Solía decir que sus ojos eran mares donde no temía ahogarse. Lucas no sabía nadar y nunca aprendió, así que aquella declaración era importante. Puestos a aprender, mejor a volar ya que le gustaban más los pájaros que los peces. “Los campos de girasoles se vuelven para mirarte”, decía también con frecuencia. Y como los ojos que le oían murmurar esas palabras brillaban y en la cara se dibujaba una sonrisa de gratitud, Lucas estrujaba su memoria y la fantasía para seguir alegrando los días de su compañera.
Si no recordaba o inventaba, acudía a una vieja libreta de guata, único regalo que recordaba de su padre, donde estaban a buen recaudo aquellas frases y muchas más.
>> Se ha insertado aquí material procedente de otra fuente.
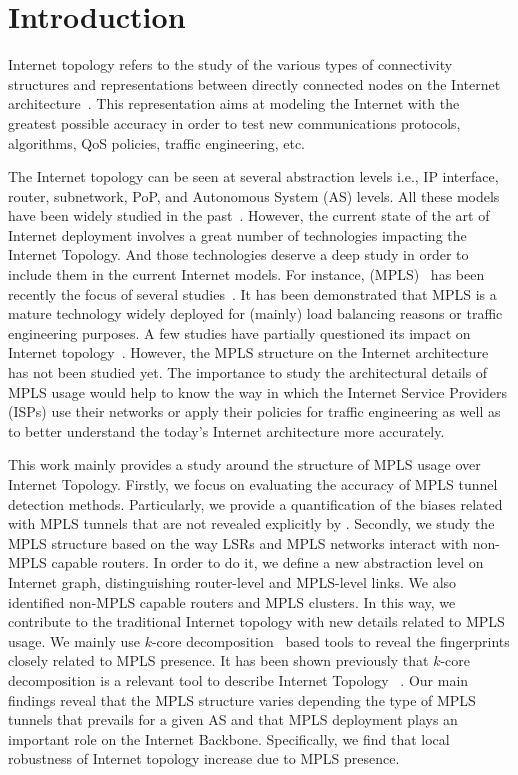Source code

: \section{Introduction}\label{intro}
Internet topology refers to the study of the various types of connectivity
structures and representations between directly connected nodes on the Internet
architecture~\cite{Calvert97}. This representation aims at modeling the Internet
with the greatest possible accuracy in order to test new communications
protocols, algorithms, QoS policies, traffic engineering, etc.

The Internet topology can be seen at several abstraction levels i.e., IP
interface, router, subnetwork, PoP, and Autonomous System (AS) levels. All these
models have been widely studied in the past~\cite{DONNET13}. However, the
current state of the art of Internet deployment involves a great number of
technologies impacting the  Internet Topology.  And those technologies deserve a
deep study in order to include them in the current Internet models.  For
instance,  (MPLS)~\cite{rfc3031} has been
recently the focus of several studies~\cite{SOM11,Donnet12,Vanaubel15}.  It has
been demonstrated that MPLS is a mature technology widely deployed for (mainly)
load balancing reasons or traffic engineering purposes.  A few studies have
partially questioned its impact on Internet topology~\cite{BRICE07,Flach2012}.
However, the MPLS structure on the Internet architecture has not been studied
yet.  The importance to study  the architectural details of MPLS usage would
help to know the way in which the Internet Service Providers (ISPs) use their
networks or apply their policies for traffic engineering as well as to better
understand the today's Internet architecture more accurately.

This work mainly provides a study around the structure of MPLS usage over
Internet Topology. Firstly, we focus on evaluating the accuracy of MPLS tunnel
detection methods. Particularly, we provide a quantification of the biases
related with MPLS tunnels that are not revealed explicitly by \traceroute.
Secondly, we study the MPLS structure based on the way LSRs and MPLS networks
interact with non-MPLS capable routers. In order to do it, we define a new
abstraction level on Internet graph, distinguishing  router-level and MPLS-level
links. We also identified non-MPLS capable routers and  MPLS clusters. In this
way, we contribute to the traditional Internet topology with new details related
to MPLS usage. We mainly use $k$-core decomposition~\cite{batagelj2002} based
tools to reveal the fingerprints closely related to MPLS presence. It has been
shown previously that $k$-core decomposition is a relevant tool to describe
Internet Topology ~\cite{Alvarez06k, Serrano06, Alvarez08k}. Our main findings
reveal that the MPLS structure varies depending the type of MPLS tunnels that
prevails for a given AS and that MPLS deployment plays an important role on the
Internet Backbone. Specifically, we find that local robustness of Internet
topology increase due to MPLS presence.

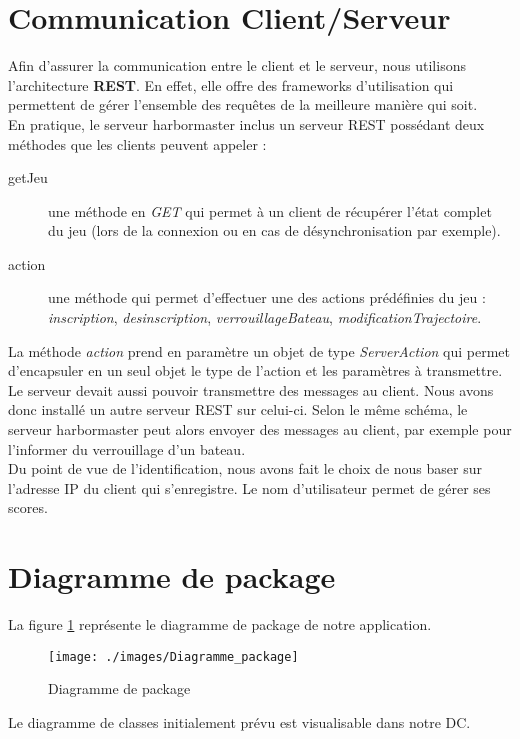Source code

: 
\section{Communication Client/Serveur}

Afin d'assurer la communication entre le client et le serveur, nous utilisons l'architecture \textbf{REST}. En effet, elle offre des frameworks d'utilisation qui permettent de gérer l'ensemble des requêtes de la meilleure manière qui soit.\\

En pratique, le serveur harbormaster inclus un serveur REST possédant deux méthodes que les clients peuvent appeler :
\begin{description}
	\item[getJeu] une méthode en \emph{GET} qui permet à un client de récupérer l'état complet du jeu (lors de la connexion ou en cas de désynchronisation par exemple).
	\item[action] une méthode qui permet d'effectuer une des actions prédéfinies du jeu : \emph{inscription}, \emph{desinscription}, \emph{verrouillageBateau}, \emph{modificationTrajectoire}.
\end{description}

La méthode \emph{action} prend en paramètre un objet de type \emph{ServerAction} qui permet d'encapsuler en un seul objet le type de l'action et les paramètres à transmettre.\\

Le serveur devait aussi pouvoir transmettre des messages au client. Nous avons donc installé un autre serveur REST sur celui-ci. Selon le même schéma, le serveur harbormaster peut alors envoyer des messages au client, par exemple pour l'informer du verrouillage d'un bateau.\\

Du point de vue de l'identification, nous avons fait le choix de nous baser sur l'adresse IP du client qui s'enregistre. Le nom d'utilisateur permet de gérer ses scores.

\section{Diagramme de package}

La figure \ref{fig:package} représente le diagramme de package de notre application. 
\begin{figure}[htbp]
  \centering
 \texttt{[image: ./images/Diagramme\_package]} 
  \caption{Diagramme de package}
  \label{fig:package}
\end{figure}


Le diagramme de classes initialement prévu est visualisable dans notre DC. 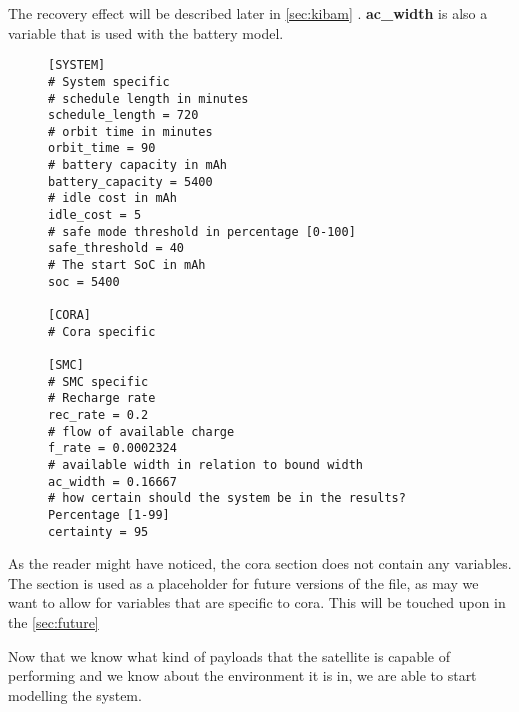 The recovery effect will be described later in \cref{sec:kibam} .
\textbf{ac\_width} is also a variable that is used with the battery model.
\begin{figure}[H]
\begin{lstlisting}[caption={An example of how the environment can be defined}, label=lst:ini, language=text]
[SYSTEM]
# System specific
# schedule length in minutes
schedule_length = 720
# orbit time in minutes
orbit_time = 90
# battery capacity in mAh
battery_capacity = 5400
# idle cost in mAh
idle_cost = 5
# safe mode threshold in percentage [0-100]
safe_threshold = 40
# The start SoC in mAh
soc = 5400

[CORA]
# Cora specific

[SMC]
# SMC specific
# Recharge rate
rec_rate = 0.2
# flow of available charge
f_rate = 0.0002324
# available width in relation to bound width
ac_width = 0.16667
# how certain should the system be in the results? Percentage [1-99]
certainty = 95
\end{lstlisting}
\end{figure}
As the reader might have noticed, the \gls{cora} section does not contain any variables.
The section is used as a placeholder for future versions of the file, as may we want to allow for variables that are specific to \gls{cora}.
This will be touched upon in the \cref{sec:future} 


Now that we know what kind of payloads that the satellite is capable of performing and we know about the environment it is in, we are able to start modelling the system.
Su verborrea había seducido a alguna mujer pero a él le atrapó primero el alcohol y luego la pobreza.
Un día, un desconocido o quizás una desconocida, dejó entre sus cartones y mantas un revoltijo pequeño de carne. El cachorro, helado de frio y hambriento, tenía ojos de espanto y Lucas, enternecido, se las ingenió para darle biberones de leche mientras le leía frases de aquella libreta.
El milagro sucedió un día de San Valentín y por esa razón, y siendo perrita, la llamó Valentina.